Records provided:
⁂

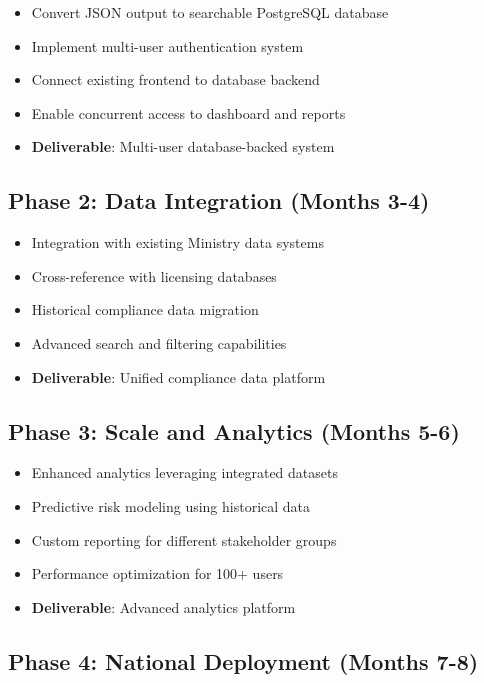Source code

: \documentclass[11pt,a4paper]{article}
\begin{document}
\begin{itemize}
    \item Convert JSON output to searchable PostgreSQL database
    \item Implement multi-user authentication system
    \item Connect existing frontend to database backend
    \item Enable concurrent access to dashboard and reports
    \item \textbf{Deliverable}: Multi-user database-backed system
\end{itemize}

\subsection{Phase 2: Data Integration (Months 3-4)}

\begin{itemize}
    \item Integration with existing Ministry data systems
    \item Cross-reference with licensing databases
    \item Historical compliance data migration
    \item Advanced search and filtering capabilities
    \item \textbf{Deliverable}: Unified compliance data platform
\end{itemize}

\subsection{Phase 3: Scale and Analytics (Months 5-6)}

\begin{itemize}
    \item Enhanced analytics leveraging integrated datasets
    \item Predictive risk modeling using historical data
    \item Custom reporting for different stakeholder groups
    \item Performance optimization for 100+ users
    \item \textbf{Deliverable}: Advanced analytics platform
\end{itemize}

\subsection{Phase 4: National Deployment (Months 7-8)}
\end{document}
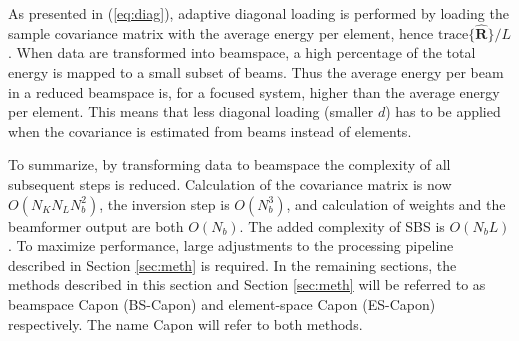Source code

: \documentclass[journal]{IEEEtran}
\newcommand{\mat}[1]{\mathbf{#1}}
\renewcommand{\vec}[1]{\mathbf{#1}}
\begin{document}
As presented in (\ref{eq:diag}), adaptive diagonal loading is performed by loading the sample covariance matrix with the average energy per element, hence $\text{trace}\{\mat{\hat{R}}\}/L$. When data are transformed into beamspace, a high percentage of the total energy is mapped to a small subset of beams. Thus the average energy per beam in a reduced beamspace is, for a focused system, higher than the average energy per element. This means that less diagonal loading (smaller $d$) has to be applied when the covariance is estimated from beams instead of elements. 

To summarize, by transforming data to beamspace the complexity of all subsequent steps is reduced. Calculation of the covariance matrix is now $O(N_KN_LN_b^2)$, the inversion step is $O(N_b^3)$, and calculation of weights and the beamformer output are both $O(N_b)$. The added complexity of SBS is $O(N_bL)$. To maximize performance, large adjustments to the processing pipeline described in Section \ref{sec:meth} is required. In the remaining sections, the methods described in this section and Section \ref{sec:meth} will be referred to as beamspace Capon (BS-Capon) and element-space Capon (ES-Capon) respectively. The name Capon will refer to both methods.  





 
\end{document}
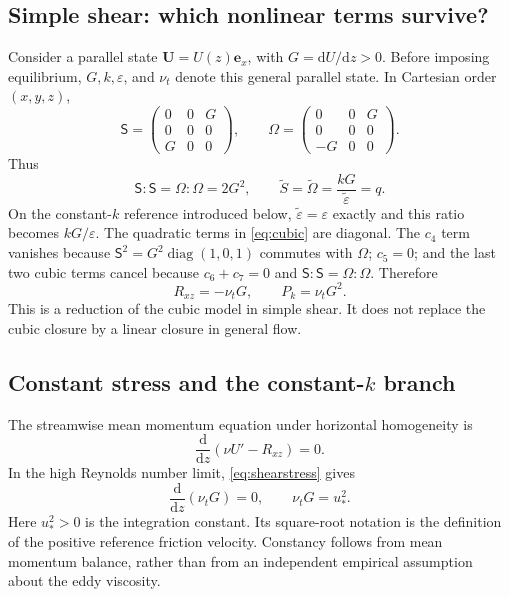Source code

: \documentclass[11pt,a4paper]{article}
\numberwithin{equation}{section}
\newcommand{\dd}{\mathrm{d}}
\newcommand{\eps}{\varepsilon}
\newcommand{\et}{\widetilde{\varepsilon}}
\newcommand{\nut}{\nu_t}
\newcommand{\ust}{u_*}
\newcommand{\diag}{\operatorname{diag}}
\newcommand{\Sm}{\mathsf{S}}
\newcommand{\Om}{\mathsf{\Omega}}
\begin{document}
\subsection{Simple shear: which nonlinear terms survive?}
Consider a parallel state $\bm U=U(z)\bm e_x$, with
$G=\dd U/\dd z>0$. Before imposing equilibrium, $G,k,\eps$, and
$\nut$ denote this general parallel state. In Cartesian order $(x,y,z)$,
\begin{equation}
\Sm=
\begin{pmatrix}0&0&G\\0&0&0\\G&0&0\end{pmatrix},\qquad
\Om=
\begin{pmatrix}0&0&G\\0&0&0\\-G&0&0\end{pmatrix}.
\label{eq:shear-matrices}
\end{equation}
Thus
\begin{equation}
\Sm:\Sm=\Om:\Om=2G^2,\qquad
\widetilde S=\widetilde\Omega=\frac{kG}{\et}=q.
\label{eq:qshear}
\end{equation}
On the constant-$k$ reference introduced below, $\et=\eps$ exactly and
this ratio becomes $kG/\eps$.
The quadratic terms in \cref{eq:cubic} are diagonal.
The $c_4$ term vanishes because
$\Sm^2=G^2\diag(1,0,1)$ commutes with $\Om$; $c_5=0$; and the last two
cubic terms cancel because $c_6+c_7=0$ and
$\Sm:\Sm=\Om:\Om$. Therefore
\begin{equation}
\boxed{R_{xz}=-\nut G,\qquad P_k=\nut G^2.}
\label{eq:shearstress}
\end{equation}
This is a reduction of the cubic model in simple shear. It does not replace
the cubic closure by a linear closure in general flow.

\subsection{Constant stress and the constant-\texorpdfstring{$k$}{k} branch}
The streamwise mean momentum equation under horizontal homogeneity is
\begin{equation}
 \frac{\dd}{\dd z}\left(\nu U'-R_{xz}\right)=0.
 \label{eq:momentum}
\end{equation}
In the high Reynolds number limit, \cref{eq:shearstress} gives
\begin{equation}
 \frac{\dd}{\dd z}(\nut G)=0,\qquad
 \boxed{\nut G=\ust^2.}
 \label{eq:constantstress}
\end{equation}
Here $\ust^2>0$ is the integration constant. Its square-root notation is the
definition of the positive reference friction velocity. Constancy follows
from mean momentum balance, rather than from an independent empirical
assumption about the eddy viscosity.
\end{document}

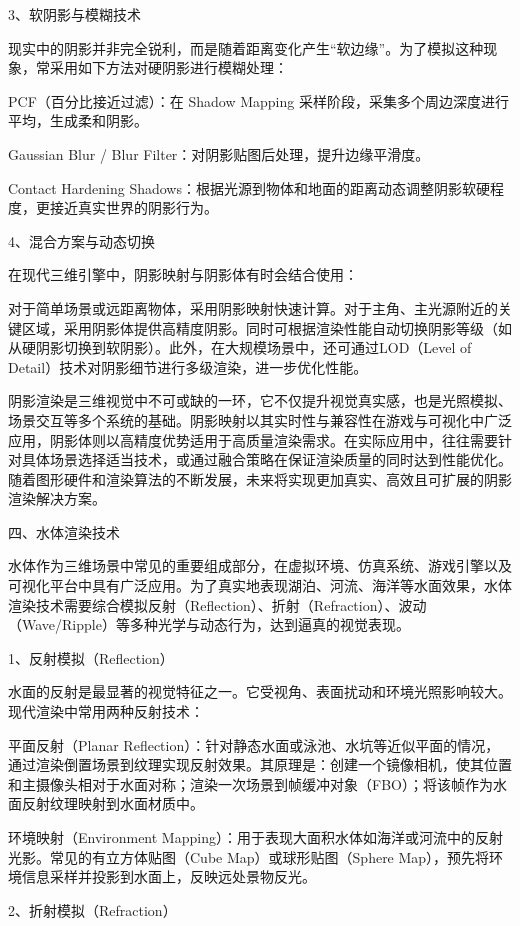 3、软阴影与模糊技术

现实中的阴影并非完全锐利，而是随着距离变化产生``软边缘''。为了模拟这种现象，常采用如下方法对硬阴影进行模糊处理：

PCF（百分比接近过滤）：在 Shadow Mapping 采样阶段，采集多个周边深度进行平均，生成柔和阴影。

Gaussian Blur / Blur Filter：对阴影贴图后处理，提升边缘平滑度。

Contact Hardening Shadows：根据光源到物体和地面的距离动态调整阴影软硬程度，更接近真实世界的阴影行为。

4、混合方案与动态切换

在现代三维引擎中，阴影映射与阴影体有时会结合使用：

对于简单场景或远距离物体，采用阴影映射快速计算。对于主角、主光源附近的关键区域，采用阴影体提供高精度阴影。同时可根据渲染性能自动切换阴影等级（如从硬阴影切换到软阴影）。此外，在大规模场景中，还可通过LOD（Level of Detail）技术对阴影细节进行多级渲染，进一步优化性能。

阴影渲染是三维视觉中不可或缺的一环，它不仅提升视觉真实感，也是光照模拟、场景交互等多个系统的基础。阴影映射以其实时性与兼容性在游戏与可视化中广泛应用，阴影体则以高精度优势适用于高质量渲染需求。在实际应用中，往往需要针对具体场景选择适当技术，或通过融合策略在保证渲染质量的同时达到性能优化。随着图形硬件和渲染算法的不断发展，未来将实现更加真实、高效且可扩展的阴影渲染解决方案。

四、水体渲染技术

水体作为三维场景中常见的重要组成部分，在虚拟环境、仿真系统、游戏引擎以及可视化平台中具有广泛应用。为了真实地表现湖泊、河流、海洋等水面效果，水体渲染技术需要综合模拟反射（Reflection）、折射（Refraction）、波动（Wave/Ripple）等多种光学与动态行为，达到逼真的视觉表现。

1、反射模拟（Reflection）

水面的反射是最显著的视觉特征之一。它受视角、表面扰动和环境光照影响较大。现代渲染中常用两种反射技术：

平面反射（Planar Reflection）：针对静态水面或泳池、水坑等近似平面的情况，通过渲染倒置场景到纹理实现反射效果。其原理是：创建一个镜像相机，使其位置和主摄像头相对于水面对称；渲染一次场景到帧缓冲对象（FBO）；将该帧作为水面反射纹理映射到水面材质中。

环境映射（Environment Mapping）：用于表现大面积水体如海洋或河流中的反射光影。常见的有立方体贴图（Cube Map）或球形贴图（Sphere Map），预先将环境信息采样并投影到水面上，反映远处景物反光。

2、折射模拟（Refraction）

⁂

Exercise goal:
Where the string "widetilde" appears in a line of the entries, count that line, and state the total alone.

Completed exercise:
2